Monday, May 17, 2010

How can we be sure what Jesus taught about sexual behavior?

NOTE: This is one in a series of posts from my moral theology assignments. They are intended to be brief responses. In many cases, the topics could be extensively explored, but that was not the intent of the assignment.

First and foremost, we must remember that Jesus was a faithful Jew. As such, he accepted the teachings of the rabbis on the Law, except when it was clear that they were relying on casuistic arguments to twist the meaning of the Law.[i] Yet He still respected the authority of their teaching while disputing their behavior: “The scribes and the Pharisees sit on Moses’ seat; so practice and observe whatever they tell you, but not what they do” (Matthew 23:2–3). Ashley notes that Jesus carefully fulfills the Law but not always in the way expected by the Pharisees.[ii] In Jesus’ sermons, He goes beyond the letter of the Law and gets to the motivations behind sin, which invariably results in a strengthening of prohibitions rather than a weakening. One can see this process in particular with the prohibition against divorce.[iii] In this sense, He operates much in the same way as the Church when it defines moral teaching, typically strengthening it rather than relaxing it and “applying Gospel norms more consistently.”[iv]
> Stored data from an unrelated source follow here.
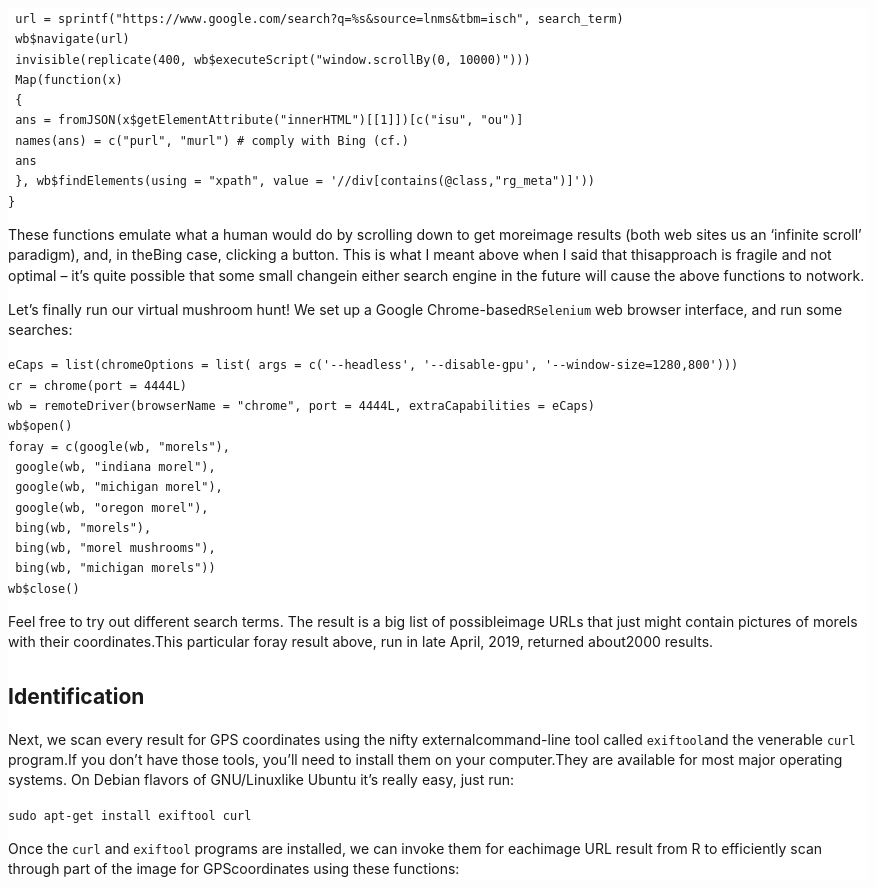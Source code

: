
 ```
 url = sprintf("https://www.google.com/search?q=%s&source=lnms&tbm=isch", search_term)
 wb$navigate(url)
 invisible(replicate(400, wb$executeScript("window.scrollBy(0, 10000)")))
 Map(function(x)
 {
 ans = fromJSON(x$getElementAttribute("innerHTML")[[1]])[c("isu", "ou")]
 names(ans) = c("purl", "murl") # comply with Bing (cf.)
 ans
 }, wb$findElements(using = "xpath", value = '//div[contains(@class,"rg_meta")]'))
}
```

These functions emulate what a human would do by scrolling down to get moreimage results (both web sites us an ‘infinite scroll’ paradigm), and, in theBing case, clicking a button. This is what I meant above when I said that thisapproach is fragile and not optimal – it’s quite possible that some small changein either search engine in the future will cause the above functions to notwork.

Let’s finally run our virtual mushroom hunt! We set up a Google Chrome-based`RSelenium` web browser interface, and run some searches:

```
eCaps = list(chromeOptions = list( args = c('--headless', '--disable-gpu', '--window-size=1280,800')))
cr = chrome(port = 4444L)
wb = remoteDriver(browserName = "chrome", port = 4444L, extraCapabilities = eCaps)
wb$open()
foray = c(google(wb, "morels"),
 google(wb, "indiana morel"),
 google(wb, "michigan morel"),
 google(wb, "oregon morel"),
 bing(wb, "morels"),
 bing(wb, "morel mushrooms"),
 bing(wb, "michigan morels"))
wb$close()
```

Feel free to try out different search terms. The result is a big list of possibleimage URLs that just might contain pictures of morels with their coordinates.This particular foray result above, run in late April, 2019, returned about2000 results.

## Identification

Next, we scan every result for GPS coordinates using the nifty externalcommand-line tool called `exiftool`and the venerable `curl` program.If you don’t have those tools, you’ll need to install them on your computer.They are available for most major operating systems. On Debian flavors of GNU/Linuxlike Ubuntu it’s really easy, just run:

```
sudo apt-get install exiftool curl
```

Once the `curl` and `exiftool` programs are installed, we can invoke them for eachimage URL result from R to efficiently scan through part of the image for GPScoordinates using these functions:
Based on this presentation of Jesus, then, we should assume (if anything) He would also teach the same beliefs on sexual behavior as the Pharisees, with a small exception. While the Law focuses on behaviors, specifically condemning sexual actions rather than internal motivation,[iv] Jesus looks at motivations, for example, when He condemns lust in Matthew 5:28. Later in Matthew, He condemns the scribes and Pharisees not only for their actions but for the internal uncleanliness: “Woe to you, scribes and Pharisees, hypocrites! For you cleanse the outside of the cup and of the plate, but inside they are full of extortion and rapacity” (23:25). Elsewhere in Matthew, Jesus states, “But what comes out of the mouth proceeds from the heart, and this defiles a man. For out of the heart come evil thoughts, murder, adultery, fornication, theft, false witness, slander. These are what defile a man; but to eat with unwashed hands does not defile a man” (15:18–20). In this passage, fornication is presented as defiling someone from within, so Jesus clearly sees the internal inclination to desire fornication as sinful, and not merely the act. If He condemns the mere thought of such things, clearly He would also condemn the acts.

i. Benedict Ashley, Living the Truth in Love: A Biblical Introduction to Moral Theology, (Staten Island: St. Pauls, 1996), 31.
ii. Benedict Ashley, “Moral Theology: Lecture 3A—Lesson Five,” International Catholic University, 6 February 2010, http://home.comcast.net/~icuweb/c00305.htm.
iii. Ibid.
iv. Benedict Ashley, “Moral Theology: Lecture 4B—Lesson 8,” International Catholic Univsersity, 27 February 2010, http://home.comcast.net/~icuweb/c00308.htm.
v. Robert Kugler and Patrick Hartin, An Introduction to the Bible (Grand Rapids, MI: William B. Eerdmans Publishing Company, 2009), 85.